CAP: 0052
Title: Smart Contract Host Functionality: Base64 Encoding/Decoding
Working Group:
Owner: Leigh McCulloch <@leighmcculloch>
Authors: Leigh McCulloch <@leighmcculloch>
Consulted:
Status: Rejected
Created: 2023-02-15
Discussion: TBD
Protocol version: TBD
Support base64 encoding/decoding in Soroban contracts via the exported host interface.
Base64 encoding/decoding is a common encoding of binary data, especially within data formatted as JSON. Encoding and decoding base64 is something that can be done in contract code under the limits known today, relatively efficiently.
For example, a single small encode of 32 bytes to 43 bytes is about 200,000 instructions and about 460 bytes of additional code.

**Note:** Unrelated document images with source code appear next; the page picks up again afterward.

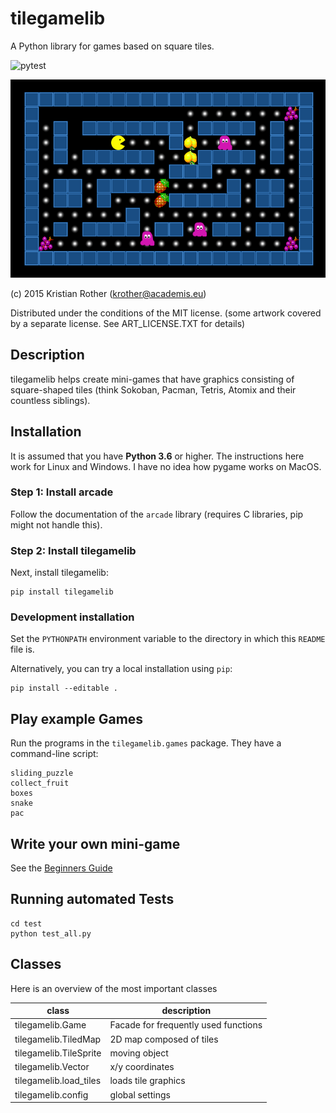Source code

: 
# tilegamelib

A Python library for games based on square tiles.

![pytest](https://github.com/krother/tilegamelib/workflows/Test/badge.svg)

![](screenshot.png)

(c) 2015 Kristian Rother (krother@academis.eu)

Distributed under the conditions of the MIT license.
(some artwork covered by a separate license. See ART_LICENSE.TXT for details)

## Description

tilegamelib helps create mini-games that have graphics consisting of square-shaped tiles (think Sokoban, Pacman, Tetris, Atomix and their countless siblings).


## Installation

It is assumed that you have **Python 3.6** or higher. The instructions here work for Linux and Windows.
I have no idea how pygame works on MacOS.

### Step 1: Install arcade

Follow the documentation of the `arcade` library
(requires C libraries, pip might not handle this).

### Step 2: Install tilegamelib

Next, install tilegamelib:

    pip install tilegamelib


### Development installation

Set the `PYTHONPATH` environment variable to the directory in which this `README` file is.

Alternatively, you can try a local installation using `pip`:

    pip install --editable .


## Play example Games

Run the programs in the `tilegamelib.games` package. They have a command-line script:

    sliding_puzzle
    collect_fruit
    boxes
    snake
    pac


## Write your own mini-game

See the [Beginners Guide](doc/README.md)

## Running automated Tests

    cd test
    python test_all.py


## Classes

Here is an overview of the most important classes

| class | description |
|-------|-------------|
| tilegamelib.Game | Facade for frequently used functions |
| tilegamelib.TiledMap | 2D map composed of tiles |
| tilegamelib.TileSprite | moving object |
| tilegamelib.Vector | x/y coordinates |
| tilegamelib.load_tiles | loads tile graphics |
| tilegamelib.config | global settings |

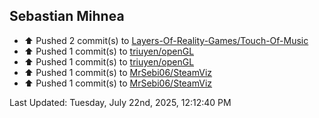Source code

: <h2>Sebastian Mihnea</h2>

<!--RECENT_ACTIVITY:start-->
- ⬆️ Pushed 2 commit(s) to [Layers-Of-Reality-Games/Touch-Of-Music](https://github.com/Layers-Of-Reality-Games/Touch-Of-Music)<br>
- ⬆️ Pushed 1 commit(s) to [triuyen/openGL](https://github.com/triuyen/openGL)<br>
- ⬆️ Pushed 1 commit(s) to [triuyen/openGL](https://github.com/triuyen/openGL)<br>
- ⬆️ Pushed 1 commit(s) to [MrSebi06/SteamViz](https://github.com/MrSebi06/SteamViz)<br>
- ⬆️ Pushed 1 commit(s) to [MrSebi06/SteamViz](https://github.com/MrSebi06/SteamViz)<br>
<!--RECENT_ACTIVITY:end-->
<!--RECENT_ACTIVITY:last_update-->
Last Updated: Tuesday, July 22nd, 2025, 12:12:40 PM
<!--RECENT_ACTIVITY:last_update_end-->

<!---LOL-STATS-START-HERE--->
<!---LOL-STATS-END-HERE--->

Even though base64 encoding can be done relatively easily for the case of small data, in applications that need to encode or decode larger amounts of data it quickly become a larger percentage of an applications work.
Additionally, even if efficient, this is a common standard that is simple to encode host side and available in many standard libraries today.

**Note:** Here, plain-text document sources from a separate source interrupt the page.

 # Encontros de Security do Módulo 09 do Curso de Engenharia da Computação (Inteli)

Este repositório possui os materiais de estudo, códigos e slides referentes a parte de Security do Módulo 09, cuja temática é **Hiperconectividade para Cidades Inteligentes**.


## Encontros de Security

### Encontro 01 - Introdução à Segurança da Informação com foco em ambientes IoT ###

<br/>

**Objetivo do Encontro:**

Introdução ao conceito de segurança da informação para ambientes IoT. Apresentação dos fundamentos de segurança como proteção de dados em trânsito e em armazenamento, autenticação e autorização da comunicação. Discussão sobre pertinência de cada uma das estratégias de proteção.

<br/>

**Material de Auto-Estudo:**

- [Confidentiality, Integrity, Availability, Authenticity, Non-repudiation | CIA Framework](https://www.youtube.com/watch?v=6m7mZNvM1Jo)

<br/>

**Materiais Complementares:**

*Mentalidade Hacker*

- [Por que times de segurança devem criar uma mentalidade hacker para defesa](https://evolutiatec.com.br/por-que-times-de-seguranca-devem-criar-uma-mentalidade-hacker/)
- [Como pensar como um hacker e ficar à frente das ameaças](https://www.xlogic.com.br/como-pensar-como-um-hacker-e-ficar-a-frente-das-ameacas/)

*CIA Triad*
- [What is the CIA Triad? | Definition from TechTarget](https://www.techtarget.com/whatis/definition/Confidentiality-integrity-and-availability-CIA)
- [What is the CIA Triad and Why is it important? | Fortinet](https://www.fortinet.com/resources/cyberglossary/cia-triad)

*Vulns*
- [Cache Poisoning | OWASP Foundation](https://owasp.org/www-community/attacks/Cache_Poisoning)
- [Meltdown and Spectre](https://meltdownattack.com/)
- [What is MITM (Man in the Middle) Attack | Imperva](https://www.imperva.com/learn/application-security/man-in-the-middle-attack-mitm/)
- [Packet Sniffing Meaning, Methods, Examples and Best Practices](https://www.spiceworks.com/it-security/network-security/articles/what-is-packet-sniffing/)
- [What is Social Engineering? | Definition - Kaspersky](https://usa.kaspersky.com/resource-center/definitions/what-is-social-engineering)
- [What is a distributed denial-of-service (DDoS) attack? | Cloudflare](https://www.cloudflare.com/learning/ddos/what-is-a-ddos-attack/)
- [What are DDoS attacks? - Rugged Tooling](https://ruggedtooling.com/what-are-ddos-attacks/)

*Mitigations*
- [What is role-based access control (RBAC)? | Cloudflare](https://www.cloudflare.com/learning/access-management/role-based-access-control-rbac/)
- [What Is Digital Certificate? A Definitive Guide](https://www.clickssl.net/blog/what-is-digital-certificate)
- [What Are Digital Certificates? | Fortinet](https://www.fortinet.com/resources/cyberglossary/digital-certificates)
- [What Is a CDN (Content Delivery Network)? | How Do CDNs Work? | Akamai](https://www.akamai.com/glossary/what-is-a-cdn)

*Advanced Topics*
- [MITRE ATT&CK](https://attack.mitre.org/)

An expected use of the base64 encode/decode is in the implementation of a webauthn contract, where base64 url encoding is used.

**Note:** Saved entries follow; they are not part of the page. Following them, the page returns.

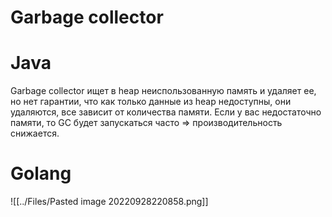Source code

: # Garbage collector
# Java
Garbage collector ищет в heap неиспользованную память и удаляет ее, но нет гарантии, что как только данные из heap недоступны, они удаляются, все зависит от количества памяти. Если у вас недостаточно памяти, то GC будет запускаться часто => производительность снижается.

# Golang
![[../Files/Pasted image 20220928220858.png]]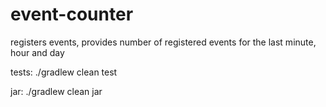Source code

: # event-counter

registers events, provides number of registered events for the last minute, hour and day

tests: ./gradlew clean test

jar: ./gradlew clean jar
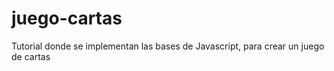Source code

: # juego-cartas

Tutorial donde se implementan las bases de Javascript, para crear un juego de cartas
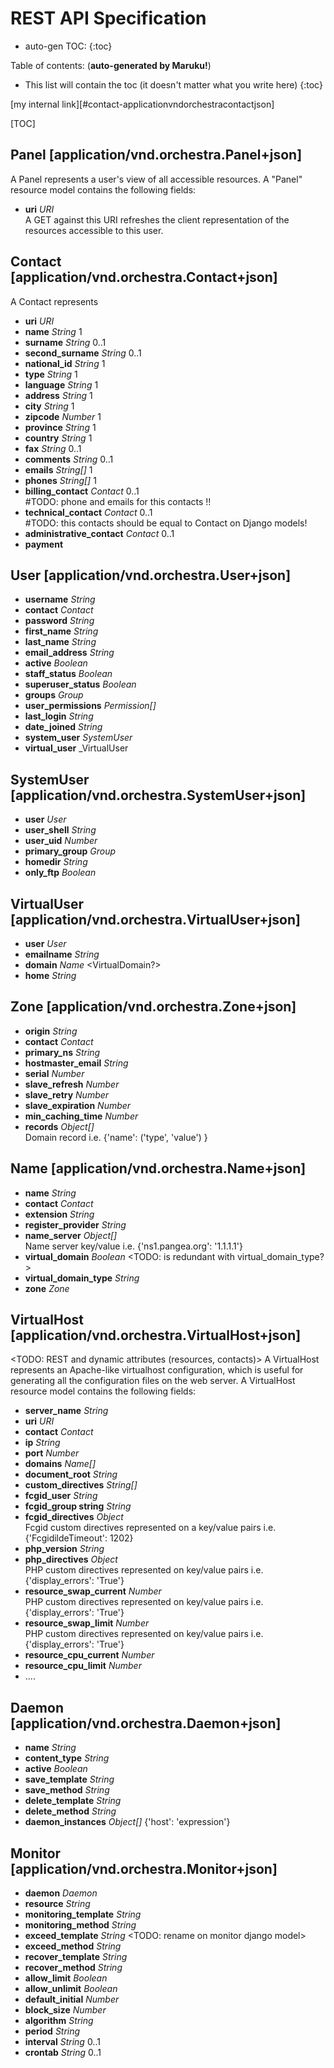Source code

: REST API Specification
======================

* auto-gen TOC:
{:toc}


Table of contents: (**auto-generated by Maruku!**)

* This list will contain the toc (it doesn't matter what you write here)
{:toc}



 [my internal link][#contact-applicationvndorchestracontactjson]


 [TOC]
 

Panel [application/vnd.orchestra.Panel+json]
--------------------------------------------
A Panel represents a user's view of all accessible resources.
A "Panel" resource model contains the following fields:

* **uri**                     _URI_  
    A GET against this URI refreshes the client representation of the resources accessible to this user.


Contact [application/vnd.orchestra.Contact+json]
------------------------------------------------
A Contact represents 

* **uri**                     _URI_
* **name**                    _String_      1
* **surname**                 _String_      0..1
* **second_surname**          _String_      0..1
* **national_id**             _String_      1
* **type**                    _String_      1
* **language**                _String_      1
* **address**                 _String_      1
* **city**                    _String_      1
* **zipcode**                 _Number_      1
* **province**                _String_      1
* **country**                 _String_      1
* **fax**                     _String_      0..1
* **comments**                _String_      0..1
* **emails**                  _String[]_    1
* **phones**                  _String[]_    1
* **billing_contact**         _Contact_     0..1  
    #TODO: phone and emails for this contacts !!
* **technical_contact**       _Contact_     0..1  
    #TODO: this contacts should be equal to Contact on Django models!
* **administrative_contact**  _Contact_     0..1
* **payment**


User [application/vnd.orchestra.User+json]
------------------------------------------
* **username**              _String_
* **contact**               _Contact_
* **password**              _String_
* **first_name**            _String_
* **last_name**             _String_
* **email_address**         _String_
* **active**                _Boolean_
* **staff_status**          _Boolean_
* **superuser_status**      _Boolean_
* **groups**                _Group_
* **user_permissions**      _Permission[]_
* **last_login**            _String_
* **date_joined**           _String_
* **system_user**           _SystemUser_
* **virtual_user**          _VirtualUser


SystemUser [application/vnd.orchestra.SystemUser+json]
------------------------------------------------------
* **user**              _User_
* **user_shell**        _String_
* **user_uid**          _Number_
* **primary_group**     _Group_
* **homedir**           _String_
* **only_ftp**          _Boolean_


VirtualUser [application/vnd.orchestra.VirtualUser+json]
--------------------------------------------------------
* **user**              _User_
* **emailname**         _String_
* **domain**            _Name_ <VirtualDomain?>
* **home**              _String_


Zone [application/vnd.orchestra.Zone+json]
------------------------------------------
* **origin**                _String_
* **contact**               _Contact_
* **primary_ns**            _String_
* **hostmaster_email**      _String_
* **serial**                _Number_
* **slave_refresh**         _Number_
* **slave_retry**           _Number_
* **slave_expiration**      _Number_
* **min_caching_time**      _Number_
* **records**               _Object[]_  
    Domain record i.e. {'name': ('type', 'value') }


Name [application/vnd.orchestra.Name+json]
------------------------------------------
* **name**                  _String_
* **contact**                 _Contact_
* **extension**             _String_
* **register_provider**     _String_
* **name_server**           _Object[]_  
    Name server key/value i.e. {'ns1.pangea.org': '1.1.1.1'}
* **virtual_domain**        _Boolean_   <TODO: is redundant with virtual_domain_type?>
* **virtual_domain_type**   _String_
* **zone**                  _Zone_


VirtualHost [application/vnd.orchestra.VirtualHost+json]
--------------------------------------------------------
<TODO: REST and dynamic attributes (resources, contacts)>
A VirtualHost represents an Apache-like virtualhost configuration, which is useful for generating all the configuration files on the web server.
A VirtualHost resource model contains the following fields:

* **server_name**             _String_
* **uri**                     _URI_
* **contact**                 _Contact_
* **ip**                      _String_
* **port**                    _Number_
* **domains**                 _Name[]_
* **document_root**           _String_
* **custom_directives**       _String[]_
* **fcgid_user**              _String_
* **fcgid_group string**      _String_
* **fcgid_directives**        _Object_  
    Fcgid custom directives represented on a key/value pairs i.e. {'FcgidildeTimeout': 1202}
* **php_version**             _String_  
* **php_directives**          _Object_  
    PHP custom directives represented on key/value pairs i.e. {'display_errors': 'True'}
* **resource_swap_current**   _Number_  
    PHP custom directives represented on key/value pairs i.e. {'display_errors': 'True'}
* **resource_swap_limit**     _Number_  
    PHP custom directives represented on key/value pairs i.e. {'display_errors': 'True'}
* **resource_cpu_current**    _Number_
* **resource_cpu_limit**      _Number_
* ....


Daemon [application/vnd.orchestra.Daemon+json]
----------------------------------------------
* **name**                  _String_
* **content_type**          _String_
* **active**                _Boolean_
* **save_template**         _String_
* **save_method**           _String_
* **delete_template**       _String_
* **delete_method**         _String_
* **daemon_instances**      _Object[]_ {'host': 'expression'}


Monitor [application/vnd.orchestra.Monitor+json]
------------------------------------------------
* **daemon**                _Daemon_
* **resource**              _String_
* **monitoring_template**   _String_
* **monitoring_method**     _String_
* **exceed_template**       _String_ <TODO: rename on monitor django model>
* **exceed_method**         _String_
* **recover_template**      _String_
* **recover_method**        _String_
* **allow_limit**           _Boolean_
* **allow_unlimit**         _Boolean_
* **default_initial**       _Number_
* **block_size**            _Number_
* **algorithm**             _String_
* **period**                _String_
* **interval**              _String_    0..1
* **crontab**               _String_    0..1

This CAP is aligned with the following Stellar Network Goals:
- The Stellar Network should make it easy for developers of Stellar projects to create highly usable products
This proposal adds two functions to the Soroban environment's exported interface that accepts the parameters for configuring a variant of base64, and encode and decode bytes to and from base64 as specified in RFC4648.
A new function base64_encode
with export name n
in module b
is added to
the Soroban environment's exported interface. It accepts an alphabet
,
padding
, and returns the bytes encoded in base64.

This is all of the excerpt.